Top of DATASET EXCERPTS

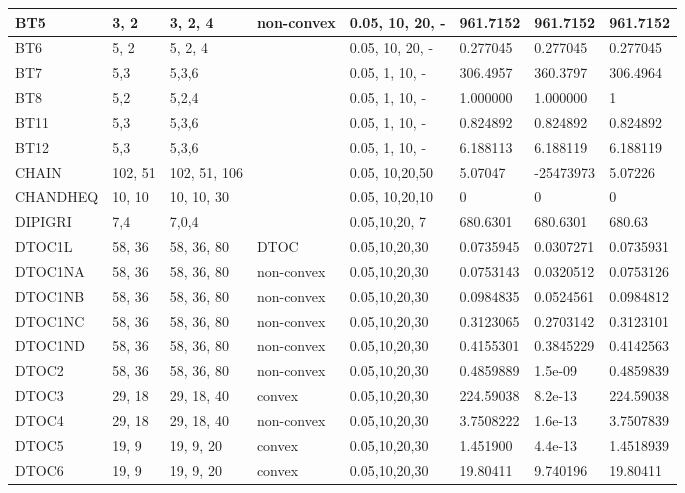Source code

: \begin{landscape}
\begin{longtable}{l | l |  l  |  >{\footnotesize}p{3cm} | l | l | l | l  }
BT5   &  3, 2   & 3, 2, 4  & non-convex& 0.05, 10, 20, -  & 961.7152  &  961.7152  & 961.7152    \\ \hline
BT6  & 5, 2  & 5, 2, 4  &  & 0.05, 10, 20, -  & 0.277045  & 0.277045  & 0.277045   \\ \hline
BT7  & 5,3   & 5,3,6   & & 0.05, 1, 10, -   & 306.4957 & 360.3797  & 306.4964  \\ \hline
BT8  & 5,2   & 5,2,4   & & 0.05, 1, 10, -  & 1.000000  & 1.000000  & 1   \\ \hline
BT11 & 5,3  & 5,3,6  & & 0.05, 1, 10, -  &  0.824892 &  0.824892 & 0.824892   \\ \hline
BT12  &   5,3  & 5,3,6 &&  0.05, 1, 10, - & 6.188113 &  6.188119 & 6.188119   \\ \hline
CHAIN & 102, 51 & 102, 51, 106 & &     0.05, 10,20,50 & 5.07047 & -25473973 & 5.07226  \\ \hline
CHANDHEQ & 10, 10 &  10, 10, 30 & &  0.05, 10,20,10 & 0  & 0  & 0   \\ \hline
DIPIGRI & 7,4 & 7,0,4  & & 0.05,10,20, 7  &  680.6301 &  680.6301 & 680.63   \\ \hline
DTOC1L & 58, 36 & 58, 36, 80 & DTOC & 0.05,10,20,30 &0.0735945   &0.0307271  & 0.0735931 \\ \hline
DTOC1NA & 58, 36 & 58, 36, 80 &non-convex  & 0.05,10,20,30&  0.0753143   &0.0320512  & 0.0753126 \\ \hline
DTOC1NB & 58, 36 & 58, 36, 80 &non-convex   & 0.05,10,20,30 &0.0984835   &0.0524561  & 0.0984812 \\ \hline
DTOC1NC & 58, 36 & 58, 36, 80 & non-convex  & 0.05,10,20,30 &0.3123065    & 0.2703142   &  0.3123101 \\ \hline
DTOC1ND & 58, 36 & 58, 36, 80 & non-convex  & 0.05,10,20,30& 0.4155301   &  0.3845229   &  0.4142563 \\ \hline
DTOC2 & 58, 36 & 58, 36, 80 & non-convex  & 0.05,10,20,30 &     0.4859889   &  1.5e-09  &  0.4859839 \\ \hline
DTOC3 & 29, 18 &  29, 18, 40 & convex  & 0.05,10,20,30      &     224.59038   &  8.2e-13  &  224.59038 \\ \hline
DTOC4 & 29, 18 &  29, 18, 40 &non-convex  & 0.05,10,20,30&      3.7508222  &   1.6e-13  &  3.7507839 \\ \hline
DTOC5 & 19, 9 &  19, 9, 20 &convex  & 0.05,10,20,30 &  1.451900  &   4.4e-13  & 1.4518939 \\ \hline
DTOC6 & 19, 9 &  19, 9, 20 &convex  &  0.05,10,20,30 & 19.80411 &  9.740196 & 19.80411 \\ \hline

\end{longtable}
\end{landscape}
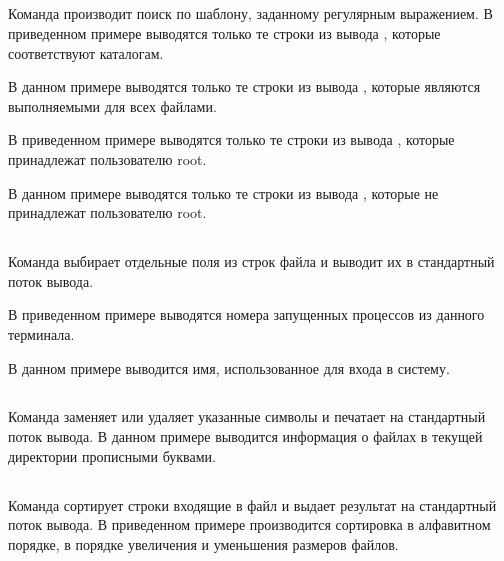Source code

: \subsection{}

Команда  производит поиск по шаблону, заданному регулярным выражением. В приведенном примере выводятся только те строки из вывода , которые соответствуют каталогам.


В данном примере выводятся только те строки из вывода , которые являются выполняемыми для всех файлами.


В приведенном примере выводятся только те строки из вывода , которые принадлежат пользователю root.


В данном примере выводятся только те строки из вывода , которые не принадлежат пользователю root.


\subsection{}

Команда  выбирает отдельные поля из строк файла и выводит их в стандартный поток вывода.

В приведенном примере выводятся номера запущенных процессов из данного терминала. 


В данном примере выводится имя, использованное для входа в систему.


\subsection{}

Команда  заменяет или удаляет указанные символы и печатает на стандартный поток вывода. В данном примере выводится информация о файлах в текущей директории прописными буквами.


\subsection{}

Команда  сортирует строки входящие в файл и выдает результат на стандартный поток вывода. В приведенном примере производится сортировка в алфавитном порядке, в порядке увеличения и уменьшения размеров файлов.


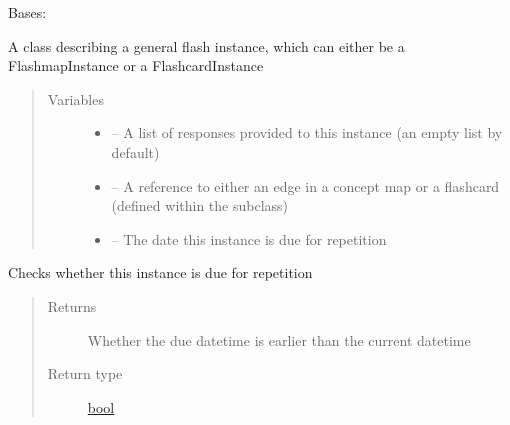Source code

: \documentclass[letterpaper,10pt,english]{sphinxmanual}
\begin{document}
\begin{fulllineitems}
\label{\detokenize{instance:instance.Instance}}
Bases: 

A class describing a general flash instance, which can either be a FlashmapInstance or a FlashcardInstance
\begin{quote}\begin{description}
\item[{Variables}] \leavevmode\begin{itemize}
\item {} 
 -- A list of responses provided to this instance (an empty list by default)

\item {} 
 -- A reference to either an edge in a concept map or a flashcard (defined within the subclass)

\item {} 
 -- The date this instance is due for repetition

\end{itemize}

\end{description}\end{quote}

\begin{fulllineitems}
\label{\detokenize{instance:instance.Instance.check_due}}
Checks whether this instance is due for repetition
\begin{quote}\begin{description}
\item[{Returns}] \leavevmode
Whether the due datetime is earlier than the current datetime

\item[{Return type}] \leavevmode
\href{https://docs.python.org/2/library/functions.html\#bool}{bool}

\end{description}\end{quote}

\end{fulllineitems}



\end{fulllineitems}
\end{document}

Bottom of DATASET EXCERPTS

— WHAT TO DO —
Go through the data above and copy each line in which "Команда" appears.

— PROBLEM SOLUTION —
Команда  производит поиск по шаблону, заданному регулярным выражением. В приведенном примере выводятся только те строки из вывода , которые соответствуют каталогам.
Команда  выбирает отдельные поля из строк файла и выводит их в стандартный поток вывода.
Команда  заменяет или удаляет указанные символы и печатает на стандартный поток вывода. В данном примере выводится информация о файлах в текущей директории прописными буквами.
Команда  сортирует строки входящие в файл и выдает результат на стандартный поток вывода. В приведенном примере производится сортировка в алфавитном порядке, в порядке увеличения и уменьшения размеров файлов.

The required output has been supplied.